Working from the entries below, tally each line that holds "Примеры". Give the tally and nothing else.

Rendered images with source text:
----
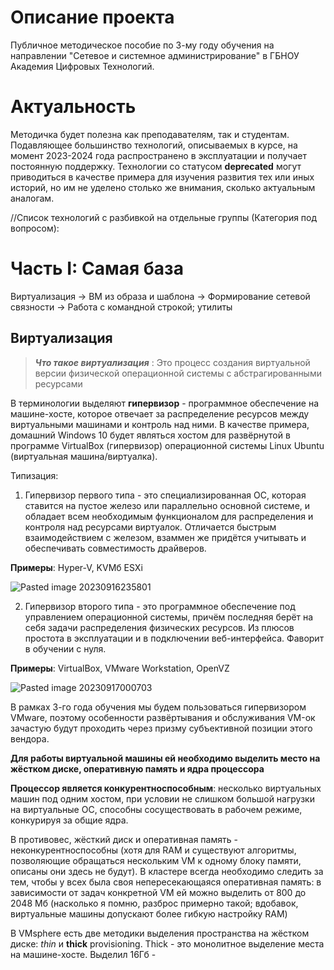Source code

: # Описание проекта

Публичное методическое пособие по 3-му году обучения на направлении "Сетевое и системное администрирование" в ГБНОУ Академия Цифровых Технологий.

# Актуальность

Методичка будет полезна как преподавателям, так и студентам. Подавляющее большинство технологий, описываемых в курсе, на момент 2023-2024 года распространено в эксплуатации и получает постоянную поддержку. Технологии со статусом **deprecated** могут приводиться в качестве примера для изучения развития тех или иных историй, но им не уделено столько же внимания, сколько актуальным аналогам.

//Список технологий с разбивкой на отдельные группы (Категория под вопросом):

# Часть I: Самая база

Виртуализация -> ВМ из образа и шаблона -> Формирование сетевой связности -> Работа с командной строкой; утилиты

## Виртуализация

> **_Что такое виртуализация_** : Это процесс создания виртуальной версии физической операционной системы с абстрагированными ресурсами

В терминологии выделяют **гипервизор** - программное обеспечение на машине-хосте, которое отвечает за распределение ресурсов между виртуальными машинами и контроль над ними. В качестве примера, домашний Windows 10 будет являться хостом для развёрнутой в программе VirtualBox (гипервизор) операционной системы Linux Ubuntu (виртуальная машина/виртуалка). 

Типизация:

1. Гипервизор первого типа - это специализированная ОС, которая ставится на пустое железо или параллельно основной системе, и обладает всем необходимым функционалом для распределения и контроля над ресурсами виртуалок. Отличается быстрым взаимодействием с железом, взаммен же придётся учитывать и обеспечивать совместимость драйверов.

**Примеры**: Hyper-V, KVMб ESXi

![Pasted image 20230916235801](https://github.com/cocojamba69/SSA-Courses-3y/assets/63653997/aa8231f5-96a6-4f39-a125-9df5221c5416)

2. Гипервизор второго типа - это программное обеспечение под управлением операционной системы, причём последняя берёт на себя задачи распределения физических ресурсов. Из плюсов простота в эксплуатации и в подключении веб-интерфейса. Фаворит в обучении с нуля.

**Примеры**: VirtualBox, VMware Workstation, OpenVZ

![Pasted image 20230917000703](https://github.com/cocojamba69/SSA-Courses-3y/assets/63653997/a5258251-08b5-44be-98e0-041807443572)

В рамках 3-го года обучения мы будем пользоваться гипервизором VMware, поэтому особенности развёртывания и обслуживания VM-ок зачастую будут проходить через призму субъективной позиции этого вендора.

**Для работы виртуальной машины ей необходимо выделить место на жёстком диске, оперативную память и ядра процессора**

**Процессор является конкурентноспособным**: несколько виртуальных машин под одним хостом, при условии не слишком большой нагрузки на виртуальные ОС, способны сосуществовать в рабочем режиме, конкурируя за общие ядра.

В противовес, жёсткий диск и оперативная память - неконкурентноспособны (хотя для RAM и существуют алгоритмы, позволяющие обращаться нескольким VM к одному блоку памяти, описаны они здесь не будут). В кластере всегда необходимо следить за тем, чтобы у всех была своя непересекающаяся оперативная память: в зависимости от задач конкретной VM ей можно выделить от 800 до 2048 Мб (насколько я помню, разброс примерно такой; вдобавок, виртуальные машины допускают более гибкую настройку RAM)

В VMsphere есть две методики выделения пространства на жёстком диске: _thin_ и **thick** provisioning. Thick - это монолитное выделение места на машине-хосте. Выделил 16Гб - 

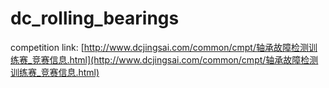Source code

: # dc_rolling_bearings


competition link: 
[http://www.dcjingsai.com/common/cmpt/轴承故障检测训练赛_竞赛信息.html](http://www.dcjingsai.com/common/cmpt/轴承故障检测训练赛_竞赛信息.html)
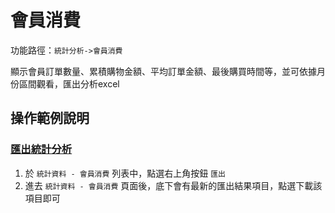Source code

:#  會員消費

功能路徑：`統計分析->會員消費`


顯示會員訂單數量、累積購物金額、平均訂單金額、最後購買時間等，並可依據月份區間觀看，匯出分析excel





##  操作範例說明


### [匯出統計分析](/guide/statistic-member-order#匯出統計分析)

1. 於 `統計資料 - 會員消費` 列表中，點選右上角按鈕 `匯出` 
2. 進去 `統計資料 - 會員消費` 頁面後，底下會有最新的匯出結果項目，點選下載該項目即可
----
### [Response below]
2